Darüber hinaus sanken die Aggressionen um 3%, es gab neun Häftlinge, 126 Minuten wurden wegen Besitzes und Konsums von Betäubungsmitteln aufgehoben und es wurden 5.814 Anrufe angenommen, die 267 Polizeieinsätze auslösten.

Cabello hat auch hervorgehoben, dass der Karneval mit 11 Millionen direkten Ausgaben (verglichen mit 7,5 Millionen im Jahr 2018) ein “Rekord” für den Tourismus gewesen ist, wie die ersten Schätzungen der Techniker der Entwicklungsgesellschaft zeigen.

Darüber hinaus erreichten die Hotels den vollen “Samstag von Piñata” und die durchschnittliche Auslastung in den zwei Karnevalswochen erreichte 90%, sieben Punkte mehr als letztes Jahr, während fast vier von zehn Einwohnern von Teneriffa irgendwann besuchten die Hauptstadt

Insgesamt wurden in der Stadt etwa 170.000 Touristen empfangen, von denen 123.000 Wanderer aus anderen Teilen der Insel waren. Die Coso-Apotheose war mit über 250 Bussen und 13.000 Touristen ein großer Tag.

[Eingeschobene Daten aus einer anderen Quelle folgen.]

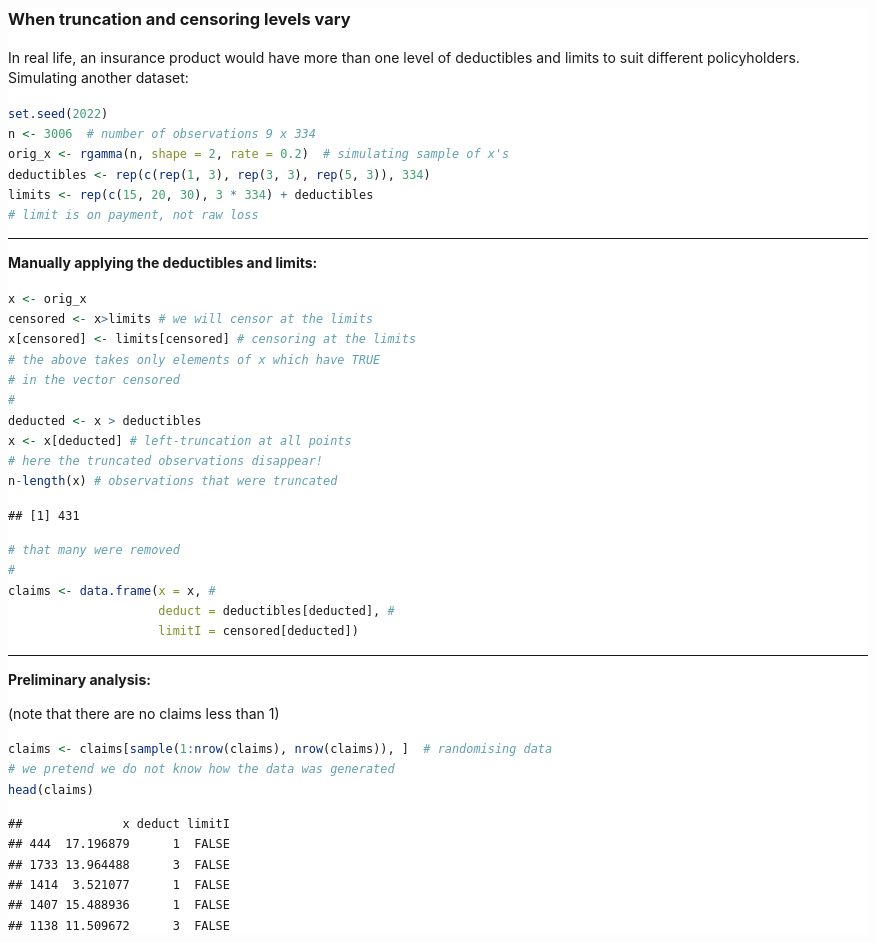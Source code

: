 


### When truncation and censoring levels vary

In real life, an insurance product would have more than one level of deductibles and limits to suit different policyholders. Simulating another dataset:

``` r
set.seed(2022)
n <- 3006  # number of observations 9 x 334
orig_x <- rgamma(n, shape = 2, rate = 0.2)  # simulating sample of x's
deductibles <- rep(c(rep(1, 3), rep(3, 3), rep(5, 3)), 334)
limits <- rep(c(15, 20, 30), 3 * 334) + deductibles
# limit is on payment, not raw loss
```

------------------------------------------------------------------------

**Manually applying the deductibles and limits:**

``` r
x <- orig_x
censored <- x>limits # we will censor at the limits
x[censored] <- limits[censored] # censoring at the limits
# the above takes only elements of x which have TRUE
# in the vector censored
#
deducted <- x > deductibles
x <- x[deducted] # left-truncation at all points
# here the truncated observations disappear!
n-length(x) # observations that were truncated
```

    ## [1] 431

``` r
# that many were removed
#
claims <- data.frame(x = x, #
                     deduct = deductibles[deducted], #
                     limitI = censored[deducted])
```

------------------------------------------------------------------------

**Preliminary analysis:**

(note that there are no claims less than 1)

``` r
claims <- claims[sample(1:nrow(claims), nrow(claims)), ]  # randomising data
# we pretend we do not know how the data was generated
head(claims)
```

    ##              x deduct limitI
    ## 444  17.196879      1  FALSE
    ## 1733 13.964488      3  FALSE
    ## 1414  3.521077      1  FALSE
    ## 1407 15.488936      1  FALSE
    ## 1138 11.509672      3  FALSE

“Die Rentabilität des Karnevals ist für die Stadt sehr klar”, fügte er hinzu.

Bezüglich der Beschwerden in der Nachbarschaft über den Straßenlärm sagte der Bürgermeister, dass es am ersten Wochenende ein Problem “in einem ganz bestimmten Gebiet” gab, das gelöst wurde, aber in die Zukunft blickend, sagte er “Lärm und Musik” im Karneval, obwohl immer die aktuellen Vorschriften eingehalten werden.

Bermúdez hat um einen “Konsens” mit den Nachbarn gebeten, aber er hat nicht vergessen, dass es “unmöglich” ist, einen Karneval abzuhalten. “Es wird Musik und Lärm in aller Sicherheit geben”, fügte er hinzu.

Er sagte auch, der Karneval habe sich im Laufe seiner Geschichte “bewegt”, da er spiegelt, dass er die Calle Méndez Núñez erreicht hat, und glaubt daher, dass es “dumm” wäre, die neue Zone, die sich öffnet, nicht zu nutzen an die Küste, wenn die Arbeiten der Puerto-Ciudad-Verbindung ihren Höhepunkt erreichen.

“Es wird das sein, was die Leute entscheiden, was sich immer spontan bewegt hat, aber es wäre unlogisch, es nicht zu nutzen”, sagte er und erinnerte beispielsweise daran, wie die Kioske der Universitäten viele Jahre an der Avenida Marítima-Front gelegen waren. als eine Formel, um Geld für Reisen am Jahresende zu sammeln, “bis sie aufgehört haben”.